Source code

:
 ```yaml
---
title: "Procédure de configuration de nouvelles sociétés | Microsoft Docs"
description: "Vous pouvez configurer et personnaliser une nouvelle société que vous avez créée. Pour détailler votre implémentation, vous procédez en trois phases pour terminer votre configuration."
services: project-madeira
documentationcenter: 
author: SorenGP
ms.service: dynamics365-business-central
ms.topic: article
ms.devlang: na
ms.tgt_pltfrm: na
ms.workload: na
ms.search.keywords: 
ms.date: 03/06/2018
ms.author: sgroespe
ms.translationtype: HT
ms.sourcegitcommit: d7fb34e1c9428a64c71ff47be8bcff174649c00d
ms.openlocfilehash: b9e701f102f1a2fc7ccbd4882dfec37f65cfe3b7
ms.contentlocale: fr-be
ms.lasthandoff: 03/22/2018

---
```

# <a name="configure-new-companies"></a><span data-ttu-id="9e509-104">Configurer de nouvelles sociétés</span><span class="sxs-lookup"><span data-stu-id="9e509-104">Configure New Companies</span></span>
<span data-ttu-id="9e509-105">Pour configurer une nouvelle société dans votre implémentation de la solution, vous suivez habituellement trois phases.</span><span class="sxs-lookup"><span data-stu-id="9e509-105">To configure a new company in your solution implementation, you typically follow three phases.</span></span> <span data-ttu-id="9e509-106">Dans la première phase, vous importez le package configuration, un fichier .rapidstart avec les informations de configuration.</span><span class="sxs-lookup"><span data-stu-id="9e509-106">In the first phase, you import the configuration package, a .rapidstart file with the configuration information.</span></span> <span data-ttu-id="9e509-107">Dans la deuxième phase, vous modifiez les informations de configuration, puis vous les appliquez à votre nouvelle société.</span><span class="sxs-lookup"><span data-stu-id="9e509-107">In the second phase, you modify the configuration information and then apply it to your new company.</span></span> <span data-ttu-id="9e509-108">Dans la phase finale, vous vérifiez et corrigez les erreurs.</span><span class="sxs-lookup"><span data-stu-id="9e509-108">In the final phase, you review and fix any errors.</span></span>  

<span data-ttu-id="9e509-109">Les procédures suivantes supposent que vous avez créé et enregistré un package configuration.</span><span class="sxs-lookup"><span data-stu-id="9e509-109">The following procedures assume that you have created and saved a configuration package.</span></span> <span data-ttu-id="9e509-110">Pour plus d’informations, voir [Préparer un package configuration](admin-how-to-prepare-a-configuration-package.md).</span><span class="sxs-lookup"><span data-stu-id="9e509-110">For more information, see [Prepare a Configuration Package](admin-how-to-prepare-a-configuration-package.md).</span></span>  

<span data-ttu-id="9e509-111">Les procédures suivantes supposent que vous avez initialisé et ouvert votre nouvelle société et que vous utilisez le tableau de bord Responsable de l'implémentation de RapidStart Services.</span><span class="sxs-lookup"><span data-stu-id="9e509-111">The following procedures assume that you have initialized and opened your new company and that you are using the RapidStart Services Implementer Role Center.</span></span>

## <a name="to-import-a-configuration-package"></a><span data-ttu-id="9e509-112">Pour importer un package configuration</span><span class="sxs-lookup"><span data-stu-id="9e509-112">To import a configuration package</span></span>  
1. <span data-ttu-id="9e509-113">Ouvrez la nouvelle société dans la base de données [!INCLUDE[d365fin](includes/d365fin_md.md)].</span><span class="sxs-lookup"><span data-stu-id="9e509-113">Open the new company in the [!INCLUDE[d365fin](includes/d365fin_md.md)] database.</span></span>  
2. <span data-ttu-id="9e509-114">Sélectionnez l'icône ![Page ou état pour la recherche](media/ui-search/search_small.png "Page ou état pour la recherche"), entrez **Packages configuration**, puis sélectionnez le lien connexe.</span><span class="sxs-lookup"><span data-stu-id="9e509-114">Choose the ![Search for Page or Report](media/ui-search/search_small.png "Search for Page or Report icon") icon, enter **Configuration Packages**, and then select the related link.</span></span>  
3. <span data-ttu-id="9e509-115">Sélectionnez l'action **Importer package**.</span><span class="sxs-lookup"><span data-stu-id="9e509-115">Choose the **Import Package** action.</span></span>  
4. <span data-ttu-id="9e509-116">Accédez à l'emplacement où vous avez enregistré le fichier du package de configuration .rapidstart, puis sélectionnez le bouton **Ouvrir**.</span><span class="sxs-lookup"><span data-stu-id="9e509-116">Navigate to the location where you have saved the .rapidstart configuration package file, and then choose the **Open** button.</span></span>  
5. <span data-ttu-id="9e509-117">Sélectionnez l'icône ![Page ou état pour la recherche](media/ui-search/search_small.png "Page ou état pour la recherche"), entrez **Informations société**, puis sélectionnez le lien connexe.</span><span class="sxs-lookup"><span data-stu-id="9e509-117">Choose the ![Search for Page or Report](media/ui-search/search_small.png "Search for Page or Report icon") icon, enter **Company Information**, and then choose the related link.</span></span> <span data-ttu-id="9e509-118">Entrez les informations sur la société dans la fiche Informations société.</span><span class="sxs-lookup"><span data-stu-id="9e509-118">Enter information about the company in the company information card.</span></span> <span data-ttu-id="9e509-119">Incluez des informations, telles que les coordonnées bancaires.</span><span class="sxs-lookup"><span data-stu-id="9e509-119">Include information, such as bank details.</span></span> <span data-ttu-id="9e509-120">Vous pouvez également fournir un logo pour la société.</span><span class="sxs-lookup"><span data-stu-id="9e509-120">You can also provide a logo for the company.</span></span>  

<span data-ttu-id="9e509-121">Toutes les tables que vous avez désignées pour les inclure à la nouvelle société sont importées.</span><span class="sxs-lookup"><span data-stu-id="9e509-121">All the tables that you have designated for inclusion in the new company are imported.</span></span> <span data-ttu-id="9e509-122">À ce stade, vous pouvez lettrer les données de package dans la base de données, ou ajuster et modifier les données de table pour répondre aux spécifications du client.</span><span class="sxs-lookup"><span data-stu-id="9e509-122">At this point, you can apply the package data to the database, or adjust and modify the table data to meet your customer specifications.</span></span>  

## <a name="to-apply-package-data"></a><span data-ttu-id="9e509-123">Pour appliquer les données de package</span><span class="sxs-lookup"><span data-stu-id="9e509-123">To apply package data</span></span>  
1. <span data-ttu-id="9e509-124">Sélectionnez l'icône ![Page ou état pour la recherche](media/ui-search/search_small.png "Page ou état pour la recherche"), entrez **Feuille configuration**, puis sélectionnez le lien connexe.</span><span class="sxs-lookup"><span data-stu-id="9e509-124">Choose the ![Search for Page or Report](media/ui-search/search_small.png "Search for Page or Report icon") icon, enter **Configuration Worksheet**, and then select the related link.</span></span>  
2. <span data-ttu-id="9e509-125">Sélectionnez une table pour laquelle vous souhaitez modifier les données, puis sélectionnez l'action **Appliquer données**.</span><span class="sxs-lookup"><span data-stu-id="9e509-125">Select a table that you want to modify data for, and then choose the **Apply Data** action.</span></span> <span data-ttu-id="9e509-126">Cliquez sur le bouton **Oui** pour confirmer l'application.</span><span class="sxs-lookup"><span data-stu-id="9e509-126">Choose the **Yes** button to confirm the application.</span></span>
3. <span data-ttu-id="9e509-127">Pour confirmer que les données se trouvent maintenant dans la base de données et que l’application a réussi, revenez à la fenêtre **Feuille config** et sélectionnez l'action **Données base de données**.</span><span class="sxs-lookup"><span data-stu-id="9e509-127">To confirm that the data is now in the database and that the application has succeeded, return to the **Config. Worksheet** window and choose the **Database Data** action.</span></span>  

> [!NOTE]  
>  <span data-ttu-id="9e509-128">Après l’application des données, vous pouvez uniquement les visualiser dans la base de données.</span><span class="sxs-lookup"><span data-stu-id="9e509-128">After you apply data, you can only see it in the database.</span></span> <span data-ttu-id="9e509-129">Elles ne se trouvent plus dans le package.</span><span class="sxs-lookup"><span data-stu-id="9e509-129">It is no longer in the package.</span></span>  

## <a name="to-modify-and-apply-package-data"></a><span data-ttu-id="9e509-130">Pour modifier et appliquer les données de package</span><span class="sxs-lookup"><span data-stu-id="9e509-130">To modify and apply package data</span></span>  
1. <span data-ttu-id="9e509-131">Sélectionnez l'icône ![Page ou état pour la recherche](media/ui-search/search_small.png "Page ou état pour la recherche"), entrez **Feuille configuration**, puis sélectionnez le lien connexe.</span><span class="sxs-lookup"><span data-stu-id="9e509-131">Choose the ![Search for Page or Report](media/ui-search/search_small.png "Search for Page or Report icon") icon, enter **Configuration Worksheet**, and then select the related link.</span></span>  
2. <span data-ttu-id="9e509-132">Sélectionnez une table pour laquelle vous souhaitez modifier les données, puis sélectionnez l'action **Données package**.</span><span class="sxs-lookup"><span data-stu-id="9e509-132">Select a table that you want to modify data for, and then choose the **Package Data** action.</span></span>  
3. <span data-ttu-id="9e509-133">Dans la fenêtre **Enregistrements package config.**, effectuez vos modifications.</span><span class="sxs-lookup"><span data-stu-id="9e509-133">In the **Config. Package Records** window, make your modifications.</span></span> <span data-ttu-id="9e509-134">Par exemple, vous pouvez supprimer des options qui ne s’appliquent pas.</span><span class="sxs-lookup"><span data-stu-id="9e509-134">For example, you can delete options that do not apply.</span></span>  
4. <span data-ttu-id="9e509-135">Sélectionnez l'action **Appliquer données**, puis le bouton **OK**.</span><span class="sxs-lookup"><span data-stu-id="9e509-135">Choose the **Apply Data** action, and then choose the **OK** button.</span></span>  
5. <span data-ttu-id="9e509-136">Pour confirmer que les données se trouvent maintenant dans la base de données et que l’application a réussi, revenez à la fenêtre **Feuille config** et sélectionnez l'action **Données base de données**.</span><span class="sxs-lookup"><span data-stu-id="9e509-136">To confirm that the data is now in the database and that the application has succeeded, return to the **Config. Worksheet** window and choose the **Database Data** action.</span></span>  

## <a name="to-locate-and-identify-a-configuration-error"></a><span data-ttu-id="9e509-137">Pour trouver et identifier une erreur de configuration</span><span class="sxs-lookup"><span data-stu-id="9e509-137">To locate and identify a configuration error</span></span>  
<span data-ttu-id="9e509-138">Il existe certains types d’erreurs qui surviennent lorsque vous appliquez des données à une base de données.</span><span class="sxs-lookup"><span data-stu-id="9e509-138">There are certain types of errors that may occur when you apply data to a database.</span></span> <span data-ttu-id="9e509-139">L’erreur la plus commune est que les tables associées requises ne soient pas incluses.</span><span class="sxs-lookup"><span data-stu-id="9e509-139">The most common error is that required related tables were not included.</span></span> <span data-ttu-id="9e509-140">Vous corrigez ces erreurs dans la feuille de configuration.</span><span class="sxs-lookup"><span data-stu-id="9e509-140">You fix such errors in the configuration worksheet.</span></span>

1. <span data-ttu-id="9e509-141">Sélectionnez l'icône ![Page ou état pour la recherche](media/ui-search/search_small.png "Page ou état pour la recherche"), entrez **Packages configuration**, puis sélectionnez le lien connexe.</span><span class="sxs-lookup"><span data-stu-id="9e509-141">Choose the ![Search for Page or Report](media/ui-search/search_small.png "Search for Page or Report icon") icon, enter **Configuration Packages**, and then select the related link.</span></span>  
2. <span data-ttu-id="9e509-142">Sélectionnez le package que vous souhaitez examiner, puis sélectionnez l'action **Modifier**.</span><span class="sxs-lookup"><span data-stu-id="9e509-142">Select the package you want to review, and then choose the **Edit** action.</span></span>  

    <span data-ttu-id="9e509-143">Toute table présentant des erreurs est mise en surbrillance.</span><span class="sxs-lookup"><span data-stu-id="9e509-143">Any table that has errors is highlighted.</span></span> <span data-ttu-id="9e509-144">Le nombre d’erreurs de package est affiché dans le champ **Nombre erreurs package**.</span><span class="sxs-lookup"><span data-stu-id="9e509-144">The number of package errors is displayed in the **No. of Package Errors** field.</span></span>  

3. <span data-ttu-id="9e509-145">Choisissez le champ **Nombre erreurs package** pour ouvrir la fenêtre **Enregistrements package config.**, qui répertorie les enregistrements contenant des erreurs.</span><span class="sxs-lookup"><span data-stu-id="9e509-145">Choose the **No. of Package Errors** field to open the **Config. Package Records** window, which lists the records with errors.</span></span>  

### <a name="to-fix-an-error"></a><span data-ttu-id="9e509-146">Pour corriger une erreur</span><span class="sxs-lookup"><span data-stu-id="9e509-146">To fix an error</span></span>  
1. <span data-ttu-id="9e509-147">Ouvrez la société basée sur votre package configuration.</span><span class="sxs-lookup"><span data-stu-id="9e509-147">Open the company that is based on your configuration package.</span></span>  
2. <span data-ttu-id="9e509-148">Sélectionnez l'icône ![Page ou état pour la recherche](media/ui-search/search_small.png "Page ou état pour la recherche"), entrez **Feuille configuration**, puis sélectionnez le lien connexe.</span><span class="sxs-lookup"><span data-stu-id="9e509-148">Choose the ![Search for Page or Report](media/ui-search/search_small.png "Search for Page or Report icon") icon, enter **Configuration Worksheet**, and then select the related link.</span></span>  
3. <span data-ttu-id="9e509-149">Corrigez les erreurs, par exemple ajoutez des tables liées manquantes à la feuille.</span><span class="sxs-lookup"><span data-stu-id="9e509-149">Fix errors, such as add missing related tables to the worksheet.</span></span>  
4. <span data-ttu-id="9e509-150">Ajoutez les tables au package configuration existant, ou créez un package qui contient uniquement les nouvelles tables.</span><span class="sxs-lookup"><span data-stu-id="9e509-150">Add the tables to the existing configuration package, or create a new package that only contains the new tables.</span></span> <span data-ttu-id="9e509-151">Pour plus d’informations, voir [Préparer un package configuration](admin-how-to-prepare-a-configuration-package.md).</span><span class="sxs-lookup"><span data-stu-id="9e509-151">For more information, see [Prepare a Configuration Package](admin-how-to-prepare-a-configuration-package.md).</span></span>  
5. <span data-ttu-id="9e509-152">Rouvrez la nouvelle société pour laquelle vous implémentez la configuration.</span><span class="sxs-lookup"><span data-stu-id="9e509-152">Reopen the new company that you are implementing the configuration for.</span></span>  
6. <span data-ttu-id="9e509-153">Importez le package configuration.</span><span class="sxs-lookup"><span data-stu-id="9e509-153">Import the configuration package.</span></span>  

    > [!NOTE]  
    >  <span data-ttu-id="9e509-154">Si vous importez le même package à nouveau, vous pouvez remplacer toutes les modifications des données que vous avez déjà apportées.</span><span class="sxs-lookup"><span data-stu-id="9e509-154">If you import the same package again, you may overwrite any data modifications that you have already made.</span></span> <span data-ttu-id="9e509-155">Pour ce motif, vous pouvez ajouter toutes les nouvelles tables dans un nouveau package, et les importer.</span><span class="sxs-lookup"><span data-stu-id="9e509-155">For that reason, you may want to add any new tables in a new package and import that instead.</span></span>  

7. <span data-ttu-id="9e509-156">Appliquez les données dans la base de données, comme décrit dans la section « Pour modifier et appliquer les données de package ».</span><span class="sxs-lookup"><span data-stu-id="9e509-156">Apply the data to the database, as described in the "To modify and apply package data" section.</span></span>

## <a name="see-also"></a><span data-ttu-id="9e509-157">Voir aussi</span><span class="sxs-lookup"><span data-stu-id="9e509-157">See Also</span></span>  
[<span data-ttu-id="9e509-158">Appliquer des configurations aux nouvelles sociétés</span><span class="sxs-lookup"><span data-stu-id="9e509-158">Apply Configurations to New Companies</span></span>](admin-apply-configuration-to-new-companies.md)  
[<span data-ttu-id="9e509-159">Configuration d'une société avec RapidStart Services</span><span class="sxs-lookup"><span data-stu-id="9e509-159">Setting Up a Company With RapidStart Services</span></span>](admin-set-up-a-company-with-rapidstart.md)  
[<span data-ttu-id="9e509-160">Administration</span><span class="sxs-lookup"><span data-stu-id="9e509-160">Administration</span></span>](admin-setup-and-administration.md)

HOW TO COMPLETE THIS TASK:
The entries above hold the needed span. Transcribe exactly the lines from the one with "records with errors.</span></span>" to the one with "your configuration package.</span></span>", both included.

WRITTEN ANSWER:
3. <span data-ttu-id="9e509-145">Choisissez le champ **Nombre erreurs package** pour ouvrir la fenêtre **Enregistrements package config.**, qui répertorie les enregistrements contenant des erreurs.</span><span class="sxs-lookup"><span data-stu-id="9e509-145">Choose the **No. of Package Errors** field to open the **Config. Package Records** window, which lists the records with errors.</span></span>  

### <a name="to-fix-an-error"></a><span data-ttu-id="9e509-146">Pour corriger une erreur</span><span class="sxs-lookup"><span data-stu-id="9e509-146">To fix an error</span></span>  
1. <span data-ttu-id="9e509-147">Ouvrez la société basée sur votre package configuration.</span><span class="sxs-lookup"><span data-stu-id="9e509-147">Open the company that is based on your configuration package.</span></span>  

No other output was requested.